### Activity
All the data beneath this line is to be reproduced exactly.

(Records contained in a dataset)
==============================

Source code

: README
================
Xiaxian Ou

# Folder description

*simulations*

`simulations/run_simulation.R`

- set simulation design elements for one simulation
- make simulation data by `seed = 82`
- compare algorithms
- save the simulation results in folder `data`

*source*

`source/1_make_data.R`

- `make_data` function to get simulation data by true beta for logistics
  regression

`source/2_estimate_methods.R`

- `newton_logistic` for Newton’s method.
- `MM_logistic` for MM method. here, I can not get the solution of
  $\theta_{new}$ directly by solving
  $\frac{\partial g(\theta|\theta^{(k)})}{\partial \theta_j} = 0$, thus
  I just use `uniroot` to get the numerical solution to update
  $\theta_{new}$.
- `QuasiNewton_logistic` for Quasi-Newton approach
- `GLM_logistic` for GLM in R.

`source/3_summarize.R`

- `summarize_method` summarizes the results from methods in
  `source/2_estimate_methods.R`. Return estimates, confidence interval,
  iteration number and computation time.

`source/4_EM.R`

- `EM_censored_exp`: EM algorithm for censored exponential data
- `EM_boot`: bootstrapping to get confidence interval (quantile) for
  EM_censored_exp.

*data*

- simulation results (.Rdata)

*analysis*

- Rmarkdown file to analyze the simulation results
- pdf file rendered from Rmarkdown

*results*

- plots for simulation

==============================

### Completed task
Source code

: README
================
Xiaxian Ou

# Folder description

*simulations*

`simulations/run_simulation.R`

- set simulation design elements for one simulation
- make simulation data by `seed = 82`
- compare algorithms
- save the simulation results in folder `data`

*source*

`source/1_make_data.R`

- `make_data` function to get simulation data by true beta for logistics
  regression

`source/2_estimate_methods.R`

- `newton_logistic` for Newton’s method.
- `MM_logistic` for MM method. here, I can not get the solution of
  $\theta_{new}$ directly by solving
  $\frac{\partial g(\theta|\theta^{(k)})}{\partial \theta_j} = 0$, thus
  I just use `uniroot` to get the numerical solution to update
  $\theta_{new}$.
- `QuasiNewton_logistic` for Quasi-Newton approach
- `GLM_logistic` for GLM in R.

`source/3_summarize.R`

- `summarize_method` summarizes the results from methods in
  `source/2_estimate_methods.R`. Return estimates, confidence interval,
  iteration number and computation time.

`source/4_EM.R`

- `EM_censored_exp`: EM algorithm for censored exponential data
- `EM_boot`: bootstrapping to get confidence interval (quantile) for
  EM_censored_exp.

*data*

- simulation results (.Rdata)

*analysis*

- Rmarkdown file to analyze the simulation results
- pdf file rendered from Rmarkdown

*results*

- plots for simulation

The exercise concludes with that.